Visible crew/equipment: The very last scene, something swings in and out of the frame, on the right, just as Quartermass is rounding the corner.
Suggested correction: After viewing the scene frame by frame, it is clear that something grey and textured enters the edge of the shot from behind the wall for a few frames, but it is not identifiable. Given the turbulence of the disaster setting it could as easily be identified as a flapping wall poster or a piece of torn curtain as set crew or equipment.
I have studied the image frame by frame and you can see it is a right hand of someone, possibly a crew member not getting out of shot quick enough. The strange thing is that the hand is dark and hairy almost werewolf like. Obviously not a werewolf but maybe someone in makeup from another Hammer movie was visiting the set.
Other mistake: During the press conference, Dr Roney (James Donald) says they have only found parts of skulls and fragments of bone. However a nearly intact skeleton was uncovered by a workman in an earlier scene.
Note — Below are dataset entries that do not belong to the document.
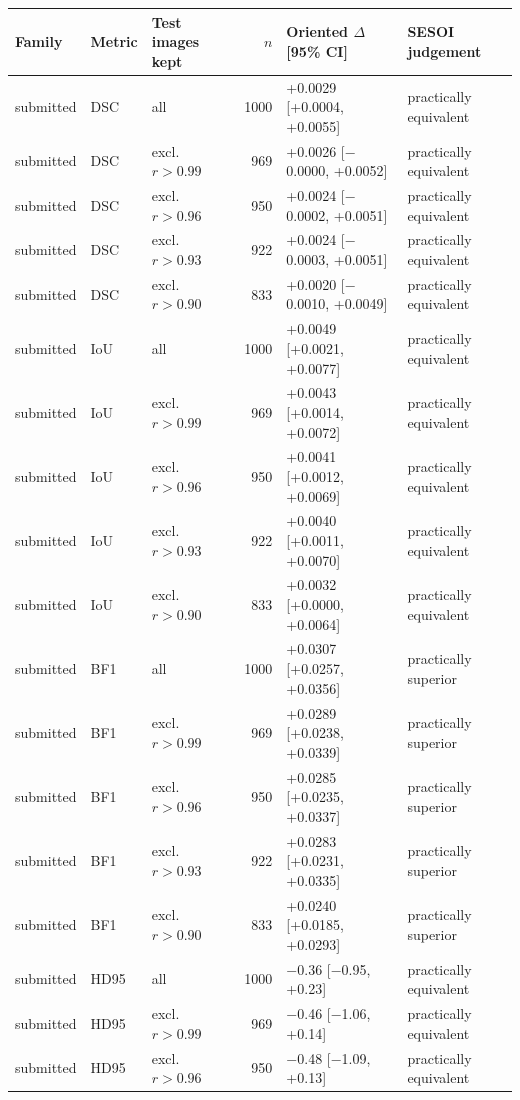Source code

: \begin{tabular}{lllrll}
\toprule
Family & Metric & Test images kept & $n$ & Oriented $\Delta$ [95\% CI] & SESOI judgement \\
\midrule
submitted & DSC & all & 1000 & +0.0029 [+0.0004, +0.0055] & practically equivalent \\
submitted & DSC & excl. $r>0.99$ & 969 & +0.0026 [$-$0.0000, +0.0052] & practically equivalent \\
submitted & DSC & excl. $r>0.96$ & 950 & +0.0024 [$-$0.0002, +0.0051] & practically equivalent \\
submitted & DSC & excl. $r>0.93$ & 922 & +0.0024 [$-$0.0003, +0.0051] & practically equivalent \\
submitted & DSC & excl. $r>0.90$ & 833 & +0.0020 [$-$0.0010, +0.0049] & practically equivalent \\
submitted & IoU & all & 1000 & +0.0049 [+0.0021, +0.0077] & practically equivalent \\
submitted & IoU & excl. $r>0.99$ & 969 & +0.0043 [+0.0014, +0.0072] & practically equivalent \\
submitted & IoU & excl. $r>0.96$ & 950 & +0.0041 [+0.0012, +0.0069] & practically equivalent \\
submitted & IoU & excl. $r>0.93$ & 922 & +0.0040 [+0.0011, +0.0070] & practically equivalent \\
submitted & IoU & excl. $r>0.90$ & 833 & +0.0032 [+0.0000, +0.0064] & practically equivalent \\
submitted & BF1 & all & 1000 & +0.0307 [+0.0257, +0.0356] & practically superior \\
submitted & BF1 & excl. $r>0.99$ & 969 & +0.0289 [+0.0238, +0.0339] & practically superior \\
submitted & BF1 & excl. $r>0.96$ & 950 & +0.0285 [+0.0235, +0.0337] & practically superior \\
submitted & BF1 & excl. $r>0.93$ & 922 & +0.0283 [+0.0231, +0.0335] & practically superior \\
submitted & BF1 & excl. $r>0.90$ & 833 & +0.0240 [+0.0185, +0.0293] & practically superior \\
submitted & HD95 & all & 1000 & $-$0.36 [$-$0.95, +0.23] & practically equivalent \\
submitted & HD95 & excl. $r>0.99$ & 969 & $-$0.46 [$-$1.06, +0.14] & practically equivalent \\
submitted & HD95 & excl. $r>0.96$ & 950 & $-$0.48 [$-$1.09, +0.13] & practically equivalent \\

\end{tabular}
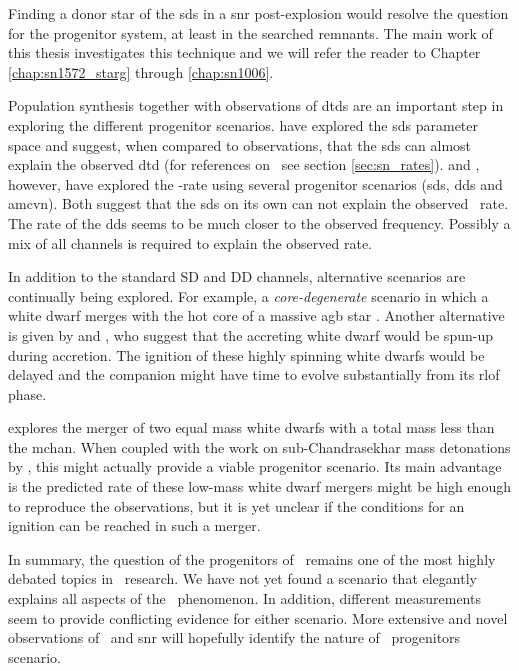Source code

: Finding a donor star of the \gls{sds} in a \gls{snr} post-explosion would resolve the question for the progenitor system, at least in the searched remnants. The main work of this thesis investigates this technique and we will refer the reader to Chapter \ref{chap:sn1572_starg} through \ref{chap:sn1006}. 

Population synthesis together with observations of \glspl{dtd} are an important step in exploring the different progenitor scenarios. \citet{2008ApJ...683L.127H, Han:2004p444}  have explored the \gls{sds} parameter space and suggest, when compared to observations, that the \gls{sds} can almost explain the observed \gls{dtd} (for references on \dtd\ see section \ref{sec:sn_rates}). \citet{2009ApJ...699.2026R} and \citet{2010A&A...515A..89M}, however, have explored the \snia-rate using several progenitor scenarios (\gls{sds}, \gls{dds} and \gls{amcvn}). Both suggest that the \gls{sds} on its own can not explain the observed \sneia\ rate. The rate of the \gls{dds} seems to be much closer to the observed frequency. Possibly a mix of all channels is required to explain the observed rate. 


In addition to the standard SD and DD channels, alternative scenarios are continually being explored. For example, a \emph{core-degenerate} scenario in which a white dwarf merges with the hot core of a massive \gls{agb} star \citep{2011arXiv1106.2027I}. Another alternative is given by \citet{2011arXiv1102.4342D} and \citet{2011ApJ...730L..34J}, who suggest that the accreting white dwarf would be spun-up during accretion. The ignition of these highly spinning white dwarfs would be delayed and the companion might have time to evolve  substantially from its \gls{rlof} phase. 

\citet{2010ApJ...722L.157V} explores the merger of two equal mass white dwarfs with a total mass less than the \gls{mchan}. When coupled with the work on sub-Chandrasekhar mass detonations by \citet{2010ApJ...714L..52S}, this might actually provide a viable progenitor scenario. Its main advantage is the predicted rate of these low-mass white dwarf mergers might be high enough to reproduce the observations, but it is yet unclear if the conditions for an ignition can be reached in such a merger. 

In summary, the question of the progenitors of \sneia\ remains one of the most highly debated topics in \sneia\ research. We have not yet found a scenario that elegantly explains all aspects of the \snia\ phenomenon. In addition, different measurements seem to provide conflicting evidence for either scenario. More extensive and novel observations of \sneia\ and \gls{snr} will hopefully identify the nature of \snia\ progenitors scenario.



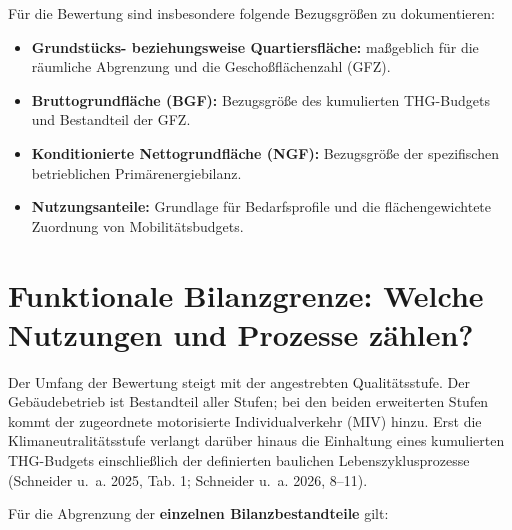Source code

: \documentclass[
  ngerman,
  a4paper,
  DIV=11]{scrreprt}
\providecommand{\tightlist}{%
  \setlength{\itemsep}{0pt}\setlength{\parskip}{0pt}}
\begin{document}
Für die Bewertung sind insbesondere folgende Bezugsgrößen zu
dokumentieren:

\begin{itemize}
\tightlist
\item
  \textbf{Grundstücks- beziehungsweise Quartiersfläche:} maßgeblich für
  die räumliche Abgrenzung und die Geschoßflächenzahl (GFZ).
\item
  \textbf{Bruttogrundfläche (BGF):} Bezugsgröße des kumulierten
  THG-Budgets und Bestandteil der GFZ.
\item
  \textbf{Konditionierte Nettogrundfläche (NGF):} Bezugsgröße der
  spezifischen betrieblichen Primärenergiebilanz.
\item
  \textbf{Nutzungsanteile:} Grundlage für Bedarfsprofile und die
  flächengewichtete Zuordnung von Mobilitätsbudgets.
\end{itemize}

\section{Funktionale Bilanzgrenze: Welche Nutzungen und Prozesse
zählen?}\label{funktionale-bilanzgrenze-welche-nutzungen-und-prozesse-zuxe4hlen}

Der Umfang der Bewertung steigt mit der angestrebten Qualitätsstufe. Der
Gebäudebetrieb ist Bestandteil aller Stufen; bei den beiden erweiterten
Stufen kommt der zugeordnete motorisierte Individualverkehr (MIV) hinzu.
Erst die Klimaneutralitätsstufe verlangt darüber hinaus die Einhaltung
eines kumulierten THG-Budgets einschließlich der definierten baulichen
Lebenszyklusprozesse (Schneider u.~a. 2025, Tab. 1; Schneider u.~a.
2026, 8--11).

Für die Abgrenzung der \textbf{einzelnen Bilanzbestandteile} gilt:
\end{document}
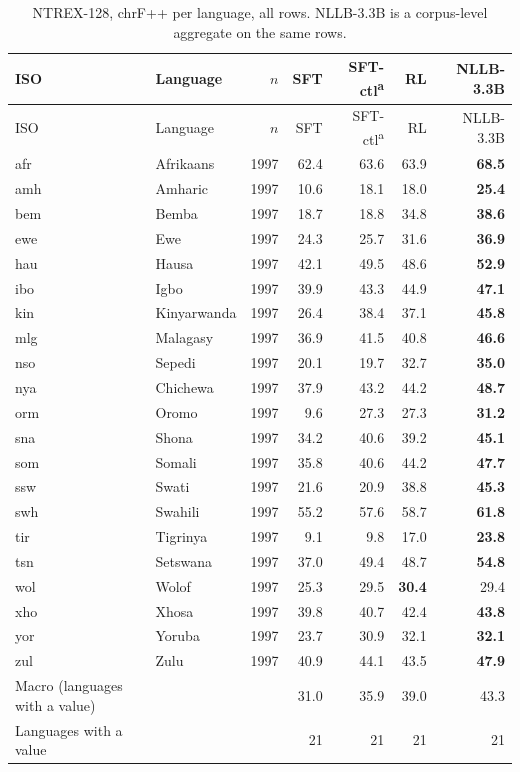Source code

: {\footnotesize\setlength{\tabcolsep}{3pt}
\begin{longtable}{@{}llrrrrr@{}}
\caption{NTREX-128, chrF++ per language, all rows. NLLB-3.3B is a corpus-level aggregate on the same rows.}\label{tab:full-ntrex-chrfpp}\\
\toprule
ISO & Language & $n$ & SFT & SFT-ctl\textsuperscript{a} & RL & NLLB-3.3B \\
\midrule\endfirsthead
\toprule
ISO & Language & $n$ & SFT & SFT-ctl\textsuperscript{a} & RL & NLLB-3.3B \\
\midrule\endhead
\midrule\endfoot
\bottomrule\endlastfoot
afr & Afrikaans & 1997 & 62.4 & 63.6 & 63.9 & \textbf{68.5} \\
amh & Amharic & 1997 & 10.6 & 18.1 & 18.0 & \textbf{25.4} \\
bem & Bemba & 1997 & 18.7 & 18.8 & 34.8 & \textbf{38.6} \\
ewe & Ewe & 1997 & 24.3 & 25.7 & 31.6 & \textbf{36.9} \\
hau & Hausa & 1997 & 42.1 & 49.5 & 48.6 & \textbf{52.9} \\
ibo & Igbo & 1997 & 39.9 & 43.3 & 44.9 & \textbf{47.1} \\
kin & Kinyarwanda & 1997 & 26.4 & 38.4 & 37.1 & \textbf{45.8} \\
mlg & Malagasy & 1997 & 36.9 & 41.5 & 40.8 & \textbf{46.6} \\
nso & Sepedi & 1997 & 20.1 & 19.7 & 32.7 & \textbf{35.0} \\
nya & Chichewa & 1997 & 37.9 & 43.2 & 44.2 & \textbf{48.7} \\
orm & Oromo & 1997 & 9.6 & 27.3 & 27.3 & \textbf{31.2} \\
sna & Shona & 1997 & 34.2 & 40.6 & 39.2 & \textbf{45.1} \\
som & Somali & 1997 & 35.8 & 40.6 & 44.2 & \textbf{47.7} \\
ssw & Swati & 1997 & 21.6 & 20.9 & 38.8 & \textbf{45.3} \\
swh & Swahili & 1997 & 55.2 & 57.6 & 58.7 & \textbf{61.8} \\
tir & Tigrinya & 1997 & 9.1 & 9.8 & 17.0 & \textbf{23.8} \\
tsn & Setswana & 1997 & 37.0 & 49.4 & 48.7 & \textbf{54.8} \\
wol & Wolof & 1997 & 25.3 & 29.5 & \textbf{30.4} & 29.4 \\
xho & Xhosa & 1997 & 39.8 & 40.7 & 42.4 & \textbf{43.8} \\
yor & Yoruba & 1997 & 23.7 & 30.9 & 32.1 & \textbf{32.1} \\
zul & Zulu & 1997 & 40.9 & 44.1 & 43.5 & \textbf{47.9} \\
\midrule
Macro (languages with a value) & & & 31.0 & 35.9 & 39.0 & 43.3 \\
Languages with a value & & & 21 & 21 & 21 & 21 \\
\end{longtable}}

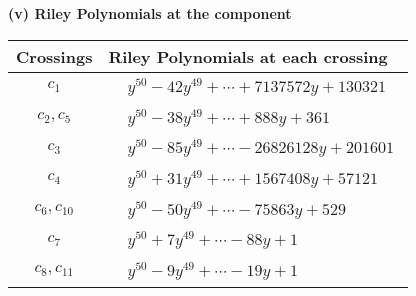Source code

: \documentclass[1p]{elsarticle_modified}
\theoremstyle{definition}
\begin{document}
\newpage\renewcommand{\arraystretch}{1}
\flushleft \textbf{(v) Riley Polynomials at the component}\newline \\
\begin{tabular}{m{50pt}|m{274pt}}
Crossings & \hspace{64pt}Riley Polynomials at each crossing \\
\hline $$\begin{aligned}c_{1}\end{aligned}$$&$\begin{aligned}
&y^{50}-42 y^{49}+\cdots+7137572 y+130321
\end{aligned}$\\
\hline $$\begin{aligned}c_{2},c_{5}\end{aligned}$$&$\begin{aligned}
&y^{50}-38 y^{49}+\cdots+888 y+361
\end{aligned}$\\
\hline $$\begin{aligned}c_{3}\end{aligned}$$&$\begin{aligned}
&y^{50}-85 y^{49}+\cdots-26826128 y+201601
\end{aligned}$\\
\hline $$\begin{aligned}c_{4}\end{aligned}$$&$\begin{aligned}
&y^{50}+31 y^{49}+\cdots+1567408 y+57121
\end{aligned}$\\
\hline $$\begin{aligned}c_{6},c_{10}\end{aligned}$$&$\begin{aligned}
&y^{50}-50 y^{49}+\cdots-75863 y+529
\end{aligned}$\\
\hline $$\begin{aligned}c_{7}\end{aligned}$$&$\begin{aligned}
&y^{50}+7 y^{49}+\cdots-88 y+1
\end{aligned}$\\
\hline $$\begin{aligned}c_{8},c_{11}\end{aligned}$$&$\begin{aligned}
&y^{50}-9 y^{49}+\cdots-19 y+1
\end{aligned}$\\

\end{tabular}
\end{document}
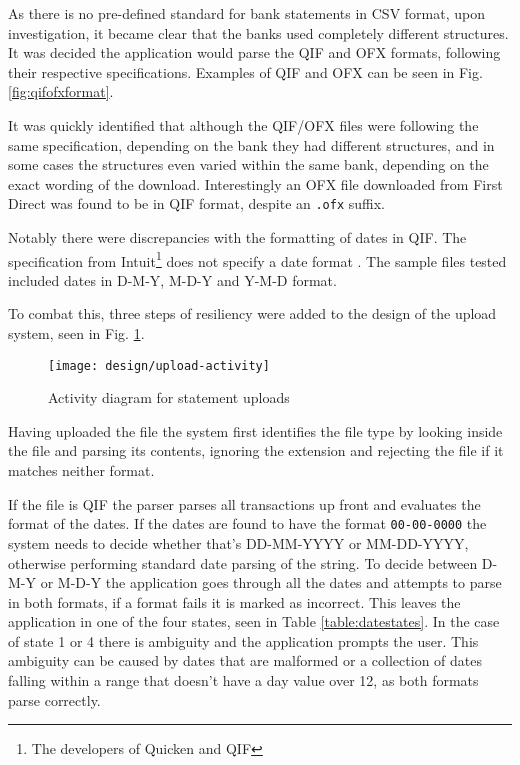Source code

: As there is no pre-defined standard for bank statements in CSV format, upon investigation, it became clear that the banks used completely different structures. It was decided the application would parse the QIF and OFX formats, following their respective specifications. Examples of QIF and OFX can be seen in Fig. \ref{fig:qifofxformat}.

It was quickly identified that although the QIF/OFX files were following the same specification, depending on the bank they had different structures, and in some cases the structures even varied within the same bank, depending on the exact wording of the download. Interestingly an OFX file downloaded from First Direct was found to be in QIF format, despite an \lstinline$.ofx$ suffix.

Notably there were discrepancies with the formatting of dates in QIF. The specification from Intuit\footnote{The developers of Quicken and QIF} does not specify a date format \cite{quiken2010qif}. The sample files tested included dates in D-M-Y, M-D-Y and Y-M-D format.



To combat this, three steps of resiliency were added to the design of the upload system, seen in Fig. \ref{fig:fileupload}.

\begin{figure}[h]
    \centering
    \texttt{[image: design/upload-activity]}
    \caption{Activity diagram for statement uploads}
    \label{fig:fileupload}
    
    \begin{comment}
(start)->(Upload File)->(Identify File Format)-><a>[QIF]->(Identify Date Format)->(Parse Transactions),
<a>[OFX]->(Parse Transactions)->(Remove Duplicates)->(end),
<a>[Other]->(Reject Upload)
    \end{comment}
\end{figure}

Having uploaded the file the system first identifies the file type by looking inside the file and parsing its contents, ignoring the extension and rejecting the file if it matches neither format.

If the file is QIF the parser parses all transactions up front and evaluates the format of the dates. If the dates are found to have the format \lstinline$00-00-0000$ the system needs to decide whether that's DD-MM-YYYY or MM-DD-YYYY, otherwise performing standard date parsing of the string.
%
%
To decide between D-M-Y or M-D-Y the application goes through all the dates and attempts to parse in both formats, if a format fails it is marked as incorrect. This leaves the application in one of the four states, seen in Table \ref{table:datestates}. In the case of state 1 or 4 there is ambiguity and the application prompts the user. This ambiguity can be caused by dates that are malformed or a collection of dates falling within a range that doesn't have a day value over 12, as both formats parse correctly.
Factual error: Barbara takes an ancient document out of a filing cabinet. One of the words in its title is HIFTORIE, for "history." The old-fashioned way of writing the letter "s" was the so-called long s (ſ), not the letter "f", and this was only ever used as a lowercase letter. So the word would have been written as HISTORIE.
Character mistake: Colonel Breen theorises to Quatermass that the spaceship is an experimental German V-weapon from the second world war: However according to the story, the underground station (Hobbs End) was dug in 1927: The V-weapons first landed in London in 1944, so how was it possible for a V-weapon to land where it did underground, impacted soild in clay right next to a deep level underground railway station seventeen years later without anyone noticing at the time? Breen should realise that his theory makes no sense.
Visible crew/equipment: A gloved arm pulls out of the shot as Quatermass comes around the corner of Hobbs End to find a thoughtful Barbara. It is the very last scene of the film before the titles.